MATERIAL PROVIDED

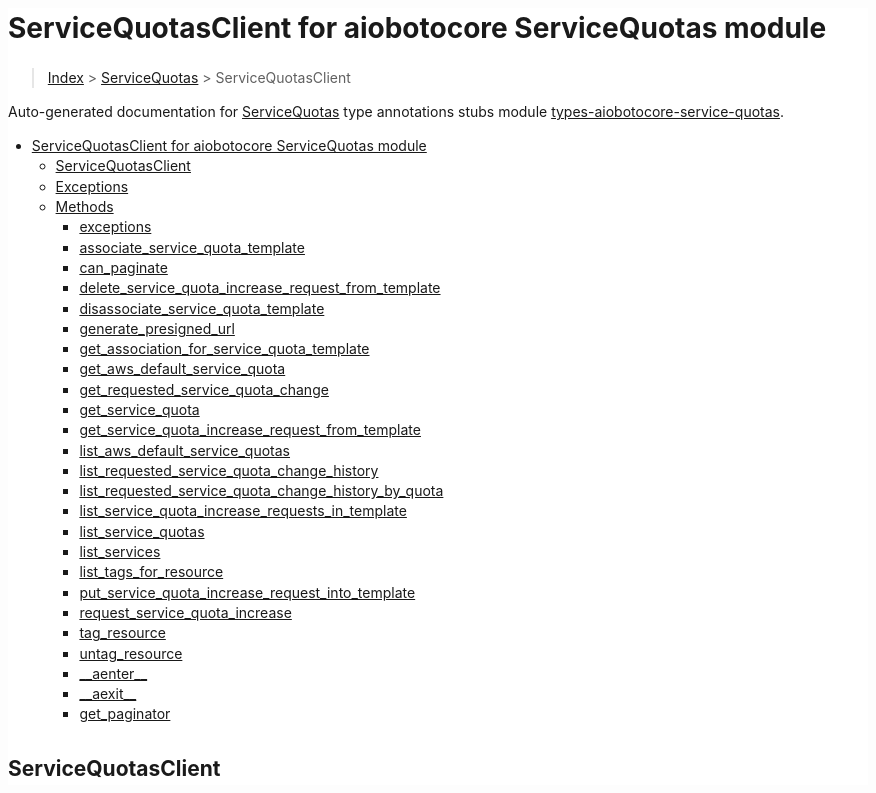 <a id="servicequotasclient-for-aiobotocore-servicequotas-module"></a>

# ServiceQuotasClient for aiobotocore ServiceQuotas module

> [Index](../README.md) > [ServiceQuotas](./README.md) > ServiceQuotasClient

Auto-generated documentation for
[ServiceQuotas](https://boto3.amazonaws.com/v1/documentation/api/latest/reference/services/service-quotas.html#ServiceQuotas)
type annotations stubs module
[types-aiobotocore-service-quotas](https://pypi.org/project/types-aiobotocore-service-quotas/).

- [ServiceQuotasClient for aiobotocore ServiceQuotas module](#servicequotasclient-for-aiobotocore-servicequotas-module)
  - [ServiceQuotasClient](#servicequotasclient)
  - [Exceptions](#exceptions)
  - [Methods](#methods)
    - [exceptions](#exceptions)
    - [associate_service_quota_template](#associate_service_quota_template)
    - [can_paginate](#can_paginate)
    - [delete_service_quota_increase_request_from_template](#delete_service_quota_increase_request_from_template)
    - [disassociate_service_quota_template](#disassociate_service_quota_template)
    - [generate_presigned_url](#generate_presigned_url)
    - [get_association_for_service_quota_template](#get_association_for_service_quota_template)
    - [get_aws_default_service_quota](#get_aws_default_service_quota)
    - [get_requested_service_quota_change](#get_requested_service_quota_change)
    - [get_service_quota](#get_service_quota)
    - [get_service_quota_increase_request_from_template](#get_service_quota_increase_request_from_template)
    - [list_aws_default_service_quotas](#list_aws_default_service_quotas)
    - [list_requested_service_quota_change_history](#list_requested_service_quota_change_history)
    - [list_requested_service_quota_change_history_by_quota](#list_requested_service_quota_change_history_by_quota)
    - [list_service_quota_increase_requests_in_template](#list_service_quota_increase_requests_in_template)
    - [list_service_quotas](#list_service_quotas)
    - [list_services](#list_services)
    - [list_tags_for_resource](#list_tags_for_resource)
    - [put_service_quota_increase_request_into_template](#put_service_quota_increase_request_into_template)
    - [request_service_quota_increase](#request_service_quota_increase)
    - [tag_resource](#tag_resource)
    - [untag_resource](#untag_resource)
    - [\_\_aenter\_\_](#__aenter__)
    - [\_\_aexit\_\_](#__aexit__)
    - [get_paginator](#get_paginator)

<a id="servicequotasclient"></a>

## ServiceQuotasClient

HOW TO COMPLETE THIS TASK
No line before the one containing "- [\_\_aexit\_\_](#__aexit__)" should be copied; restate that line and all the rest through the end of the data above word for word.

REPLY
    - [\_\_aexit\_\_](#__aexit__)
    - [get_paginator](#get_paginator)

<a id="servicequotasclient"></a>

## ServiceQuotasClient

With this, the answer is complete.